[Start of Attachment]

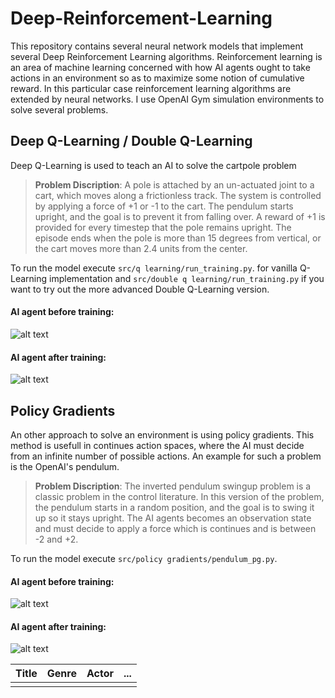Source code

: # Deep-Reinforcement-Learning

This repository contains several neural network models that implement several Deep Reinforcement Learning algorithms. Reinforcement learning is an area of machine learning concerned with how AI agents ought to take actions in an environment so as to maximize some notion of cumulative reward. In this particular case reinforcement learning algorithms are extended by neural networks. I use OpenAI Gym simulation environments to solve several problems. 

## Deep Q-Learning / Double Q-Learning

Deep Q-Learning is used to teach an AI to solve the cartpole problem


> **Problem Discription**: A pole is attached by an un-actuated joint to a cart, which moves along a frictionless track. The system is controlled by applying a force of +1 or -1 to the cart. The pendulum starts upright, and the goal is to prevent it from falling over. A reward of +1 is provided for every timestep that the pole remains upright. The episode ends when the pole is more than 15 degrees from vertical, or the cart moves more than 2.4 units from the center.

To run the model execute `src/q learning/run_training.py`. for vanilla Q-Learning implementation and `src/double q learning/run_training.py` if you want to try out the more advanced Double Q-Learning version.

#### AI agent before training:
![alt text](https://github.com/artem-oppermann/Deep-Reinforcement-Learning/blob/master/gif%20samples/cartpole_before.gif)

#### AI agent after training:

![alt text](https://github.com/artem-oppermann/Deep-Reinforcement-Learning/blob/master/gif%20samples/cartpole_after4.gif)


## Policy Gradients

An other approach to solve an environment is using policy gradients. This method is usefull in continues action spaces, where the AI must decide from an infinite number of possible actions. An example for such a problem is the OpenAI's pendulum.

> **Problem Discription**: The inverted pendulum swingup problem is a classic problem in the control literature. In this version of the problem, the pendulum starts in a random position, and the goal is to swing it up so it stays upright. The AI agents becomes an observation state and must decide to apply a force which is continues and is between -2 and +2.

To run the model execute `src/policy gradients/pendulum_pg.py`. 
#### AI agent before training:

![alt text](https://github.com/artem-oppermann/Deep-Reinforcement-Learning/blob/master/gif%20samples/pendulum_before.gif)

#### AI agent after training:

![alt text](https://github.com/artem-oppermann/Deep-Reinforcement-Learning/blob/master/gif%20samples/pendulum_after.gif)



| Title  | Genre   | Actor  |  ... |
|---|---|---|---|
|   |   |   |   |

[End of Attachment]

_Exercise prompt:_
Transcribe the records above exactly, leaving out every picture.

_Written solution:_
Source code

: # Deep-Reinforcement-Learning

This repository contains several neural network models that implement several Deep Reinforcement Learning algorithms. Reinforcement learning is an area of machine learning concerned with how AI agents ought to take actions in an environment so as to maximize some notion of cumulative reward. In this particular case reinforcement learning algorithms are extended by neural networks. I use OpenAI Gym simulation environments to solve several problems. 

## Deep Q-Learning / Double Q-Learning

Deep Q-Learning is used to teach an AI to solve the cartpole problem


> **Problem Discription**: A pole is attached by an un-actuated joint to a cart, which moves along a frictionless track. The system is controlled by applying a force of +1 or -1 to the cart. The pendulum starts upright, and the goal is to prevent it from falling over. A reward of +1 is provided for every timestep that the pole remains upright. The episode ends when the pole is more than 15 degrees from vertical, or the cart moves more than 2.4 units from the center.

To run the model execute `src/q learning/run_training.py`. for vanilla Q-Learning implementation and `src/double q learning/run_training.py` if you want to try out the more advanced Double Q-Learning version.

#### AI agent before training:
![alt text](https://github.com/artem-oppermann/Deep-Reinforcement-Learning/blob/master/gif%20samples/cartpole_before.gif)

#### AI agent after training:

![alt text](https://github.com/artem-oppermann/Deep-Reinforcement-Learning/blob/master/gif%20samples/cartpole_after4.gif)


## Policy Gradients

An other approach to solve an environment is using policy gradients. This method is usefull in continues action spaces, where the AI must decide from an infinite number of possible actions. An example for such a problem is the OpenAI's pendulum.

> **Problem Discription**: The inverted pendulum swingup problem is a classic problem in the control literature. In this version of the problem, the pendulum starts in a random position, and the goal is to swing it up so it stays upright. The AI agents becomes an observation state and must decide to apply a force which is continues and is between -2 and +2.

To run the model execute `src/policy gradients/pendulum_pg.py`. 
#### AI agent before training:

![alt text](https://github.com/artem-oppermann/Deep-Reinforcement-Learning/blob/master/gif%20samples/pendulum_before.gif)

#### AI agent after training:

![alt text](https://github.com/artem-oppermann/Deep-Reinforcement-Learning/blob/master/gif%20samples/pendulum_after.gif)



| Title  | Genre   | Actor  |  ... |
|---|---|---|---|
|   |   |   |   |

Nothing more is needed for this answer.